**YOUR OBJECTIVE**
Of the records that follow, copy only the lines from the line containing "## Timeline" to the line containing "2. When you", both included, exactly as written.
[Start of section]
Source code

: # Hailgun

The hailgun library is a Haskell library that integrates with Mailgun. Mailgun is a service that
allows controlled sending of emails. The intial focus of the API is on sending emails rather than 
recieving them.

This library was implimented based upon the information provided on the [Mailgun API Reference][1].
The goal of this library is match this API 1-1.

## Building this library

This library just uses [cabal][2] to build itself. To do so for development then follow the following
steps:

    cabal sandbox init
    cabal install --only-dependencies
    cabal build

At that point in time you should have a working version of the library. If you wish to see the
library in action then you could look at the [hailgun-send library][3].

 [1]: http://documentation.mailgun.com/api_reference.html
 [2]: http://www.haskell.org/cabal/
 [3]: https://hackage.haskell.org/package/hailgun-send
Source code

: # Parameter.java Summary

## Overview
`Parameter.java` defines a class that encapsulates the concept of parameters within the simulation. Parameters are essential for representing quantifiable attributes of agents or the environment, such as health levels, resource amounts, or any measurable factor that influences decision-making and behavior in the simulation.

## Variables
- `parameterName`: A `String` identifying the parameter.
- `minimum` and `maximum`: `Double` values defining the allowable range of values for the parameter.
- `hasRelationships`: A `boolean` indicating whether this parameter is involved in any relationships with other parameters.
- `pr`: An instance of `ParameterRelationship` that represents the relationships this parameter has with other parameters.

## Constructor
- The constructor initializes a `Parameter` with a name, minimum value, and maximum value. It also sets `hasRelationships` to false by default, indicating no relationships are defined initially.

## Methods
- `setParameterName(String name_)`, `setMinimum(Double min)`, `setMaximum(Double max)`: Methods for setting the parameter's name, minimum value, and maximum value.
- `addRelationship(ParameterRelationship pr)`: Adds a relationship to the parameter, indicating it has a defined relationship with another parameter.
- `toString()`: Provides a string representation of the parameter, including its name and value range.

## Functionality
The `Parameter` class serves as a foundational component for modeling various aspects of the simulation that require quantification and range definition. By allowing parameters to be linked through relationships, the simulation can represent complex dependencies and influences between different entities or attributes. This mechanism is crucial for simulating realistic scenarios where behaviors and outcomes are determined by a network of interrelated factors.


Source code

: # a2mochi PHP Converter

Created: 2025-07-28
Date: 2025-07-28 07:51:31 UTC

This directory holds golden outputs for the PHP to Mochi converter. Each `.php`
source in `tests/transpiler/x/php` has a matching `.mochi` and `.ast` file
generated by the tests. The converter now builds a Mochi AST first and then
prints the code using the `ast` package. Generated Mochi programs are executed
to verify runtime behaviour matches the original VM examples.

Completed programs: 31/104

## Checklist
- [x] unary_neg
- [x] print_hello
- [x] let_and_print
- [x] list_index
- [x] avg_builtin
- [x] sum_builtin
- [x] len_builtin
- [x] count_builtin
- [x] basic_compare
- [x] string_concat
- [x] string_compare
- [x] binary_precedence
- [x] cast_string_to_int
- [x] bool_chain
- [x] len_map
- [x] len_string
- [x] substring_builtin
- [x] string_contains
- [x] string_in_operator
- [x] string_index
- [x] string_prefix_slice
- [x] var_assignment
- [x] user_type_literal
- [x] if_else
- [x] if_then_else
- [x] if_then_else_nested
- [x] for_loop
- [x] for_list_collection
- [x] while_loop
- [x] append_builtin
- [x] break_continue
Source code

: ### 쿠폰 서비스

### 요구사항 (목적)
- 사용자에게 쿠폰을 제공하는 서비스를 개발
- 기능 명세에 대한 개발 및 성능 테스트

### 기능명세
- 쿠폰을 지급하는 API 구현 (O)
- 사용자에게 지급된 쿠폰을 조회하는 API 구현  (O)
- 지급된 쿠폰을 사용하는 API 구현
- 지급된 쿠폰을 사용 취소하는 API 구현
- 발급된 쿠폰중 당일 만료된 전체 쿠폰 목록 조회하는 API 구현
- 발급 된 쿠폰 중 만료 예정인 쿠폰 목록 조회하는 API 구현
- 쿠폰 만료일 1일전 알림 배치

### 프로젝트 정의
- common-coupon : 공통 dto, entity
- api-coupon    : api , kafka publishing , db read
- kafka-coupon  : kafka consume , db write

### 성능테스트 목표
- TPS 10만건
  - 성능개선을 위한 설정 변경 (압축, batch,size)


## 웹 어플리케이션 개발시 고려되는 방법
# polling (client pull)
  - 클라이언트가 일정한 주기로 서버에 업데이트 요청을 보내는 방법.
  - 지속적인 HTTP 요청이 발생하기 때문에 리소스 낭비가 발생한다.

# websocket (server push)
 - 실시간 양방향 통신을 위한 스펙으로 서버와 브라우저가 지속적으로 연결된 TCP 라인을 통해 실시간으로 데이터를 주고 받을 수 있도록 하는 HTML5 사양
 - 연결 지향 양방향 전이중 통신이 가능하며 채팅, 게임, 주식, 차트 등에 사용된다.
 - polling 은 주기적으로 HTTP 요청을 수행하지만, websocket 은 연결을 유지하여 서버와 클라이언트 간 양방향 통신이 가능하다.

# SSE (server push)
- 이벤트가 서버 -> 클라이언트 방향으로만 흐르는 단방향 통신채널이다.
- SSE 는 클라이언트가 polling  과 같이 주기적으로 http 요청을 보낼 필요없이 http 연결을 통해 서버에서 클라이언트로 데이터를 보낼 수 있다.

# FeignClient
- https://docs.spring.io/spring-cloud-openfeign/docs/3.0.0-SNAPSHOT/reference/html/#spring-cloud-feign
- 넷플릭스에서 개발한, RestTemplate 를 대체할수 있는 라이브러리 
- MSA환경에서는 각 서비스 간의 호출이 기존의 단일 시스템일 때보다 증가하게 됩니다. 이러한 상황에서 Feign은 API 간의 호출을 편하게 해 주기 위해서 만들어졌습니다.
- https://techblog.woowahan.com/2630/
[End of section]
[Start of section]
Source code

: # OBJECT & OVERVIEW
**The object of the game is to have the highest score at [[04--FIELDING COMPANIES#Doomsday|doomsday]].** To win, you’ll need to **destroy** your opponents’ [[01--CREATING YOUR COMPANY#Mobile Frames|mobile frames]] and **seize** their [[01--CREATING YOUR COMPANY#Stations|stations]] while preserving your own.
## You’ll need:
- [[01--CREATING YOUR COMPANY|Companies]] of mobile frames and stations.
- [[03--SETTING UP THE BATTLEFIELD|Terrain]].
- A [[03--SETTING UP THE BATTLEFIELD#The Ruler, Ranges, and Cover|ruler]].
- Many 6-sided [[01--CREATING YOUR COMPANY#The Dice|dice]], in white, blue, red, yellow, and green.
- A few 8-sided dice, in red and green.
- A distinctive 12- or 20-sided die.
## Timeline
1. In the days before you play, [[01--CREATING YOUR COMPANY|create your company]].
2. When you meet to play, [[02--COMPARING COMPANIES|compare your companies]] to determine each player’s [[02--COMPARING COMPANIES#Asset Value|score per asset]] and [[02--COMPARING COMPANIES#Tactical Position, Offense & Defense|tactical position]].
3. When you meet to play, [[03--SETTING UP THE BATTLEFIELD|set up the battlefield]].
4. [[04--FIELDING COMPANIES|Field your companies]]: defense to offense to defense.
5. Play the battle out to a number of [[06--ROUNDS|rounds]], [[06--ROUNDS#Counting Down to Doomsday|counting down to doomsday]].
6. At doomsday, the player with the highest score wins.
[End of section]
**EXERCISE RESULT**
## Timeline
1. In the days before you play, [[01--CREATING YOUR COMPANY|create your company]].
2. When you meet to play, [[02--COMPARING COMPANIES|compare your companies]] to determine each player’s [[02--COMPARING COMPANIES#Asset Value|score per asset]] and [[02--COMPARING COMPANIES#Tactical Position, Offense & Defense|tactical position]].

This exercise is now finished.